*What needs to be done*: All entries that follow are to be written out verbatim.
• • • • •
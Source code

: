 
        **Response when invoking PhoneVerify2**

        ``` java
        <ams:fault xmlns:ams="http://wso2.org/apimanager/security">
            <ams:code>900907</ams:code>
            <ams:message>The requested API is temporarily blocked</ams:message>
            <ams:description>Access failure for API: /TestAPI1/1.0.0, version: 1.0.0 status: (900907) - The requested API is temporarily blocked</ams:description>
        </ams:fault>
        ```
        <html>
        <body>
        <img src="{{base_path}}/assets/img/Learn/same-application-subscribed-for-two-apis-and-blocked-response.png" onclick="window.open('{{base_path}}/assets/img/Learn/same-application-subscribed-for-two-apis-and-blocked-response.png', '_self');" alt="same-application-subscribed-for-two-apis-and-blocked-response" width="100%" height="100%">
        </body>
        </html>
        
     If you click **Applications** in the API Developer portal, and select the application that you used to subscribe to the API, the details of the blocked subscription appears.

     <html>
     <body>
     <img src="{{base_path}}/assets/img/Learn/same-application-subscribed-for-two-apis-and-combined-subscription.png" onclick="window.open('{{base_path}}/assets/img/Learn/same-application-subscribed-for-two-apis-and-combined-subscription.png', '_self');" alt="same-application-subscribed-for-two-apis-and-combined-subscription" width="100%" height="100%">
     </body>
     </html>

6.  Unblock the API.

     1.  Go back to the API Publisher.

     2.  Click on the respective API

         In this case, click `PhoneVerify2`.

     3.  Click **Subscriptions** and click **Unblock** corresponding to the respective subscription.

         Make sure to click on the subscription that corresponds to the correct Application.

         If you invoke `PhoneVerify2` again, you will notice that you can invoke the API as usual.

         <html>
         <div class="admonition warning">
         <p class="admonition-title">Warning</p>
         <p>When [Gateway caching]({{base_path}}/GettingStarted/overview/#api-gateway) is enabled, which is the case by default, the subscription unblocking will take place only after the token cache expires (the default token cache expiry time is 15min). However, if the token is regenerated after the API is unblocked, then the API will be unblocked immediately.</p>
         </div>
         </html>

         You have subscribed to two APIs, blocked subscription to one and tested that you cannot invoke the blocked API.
• • • • •
*Response to the exercise*:
Source code

: 
        **Response when invoking PhoneVerify2**

        ``` java
        <ams:fault xmlns:ams="http://wso2.org/apimanager/security">
            <ams:code>900907</ams:code>
            <ams:message>The requested API is temporarily blocked</ams:message>
            <ams:description>Access failure for API: /TestAPI1/1.0.0, version: 1.0.0 status: (900907) - The requested API is temporarily blocked</ams:description>
        </ams:fault>
        ```
        <html>
        <body>
        <img src="{{base_path}}/assets/img/Learn/same-application-subscribed-for-two-apis-and-blocked-response.png" onclick="window.open('{{base_path}}/assets/img/Learn/same-application-subscribed-for-two-apis-and-blocked-response.png', '_self');" alt="same-application-subscribed-for-two-apis-and-blocked-response" width="100%" height="100%">
        </body>
        </html>
        
     If you click **Applications** in the API Developer portal, and select the application that you used to subscribe to the API, the details of the blocked subscription appears.

     <html>
     <body>
     <img src="{{base_path}}/assets/img/Learn/same-application-subscribed-for-two-apis-and-combined-subscription.png" onclick="window.open('{{base_path}}/assets/img/Learn/same-application-subscribed-for-two-apis-and-combined-subscription.png', '_self');" alt="same-application-subscribed-for-two-apis-and-combined-subscription" width="100%" height="100%">
     </body>
     </html>

6.  Unblock the API.

     1.  Go back to the API Publisher.

     2.  Click on the respective API

         In this case, click `PhoneVerify2`.

     3.  Click **Subscriptions** and click **Unblock** corresponding to the respective subscription.

         Make sure to click on the subscription that corresponds to the correct Application.

         If you invoke `PhoneVerify2` again, you will notice that you can invoke the API as usual.

         <html>
         <div class="admonition warning">
         <p class="admonition-title">Warning</p>
         <p>When [Gateway caching]({{base_path}}/GettingStarted/overview/#api-gateway) is enabled, which is the case by default, the subscription unblocking will take place only after the token cache expires (the default token cache expiry time is 15min). However, if the token is regenerated after the API is unblocked, then the API will be unblocked immediately.</p>
         </div>
         </html>

         You have subscribed to two APIs, blocked subscription to one and tested that you cannot invoke the blocked API.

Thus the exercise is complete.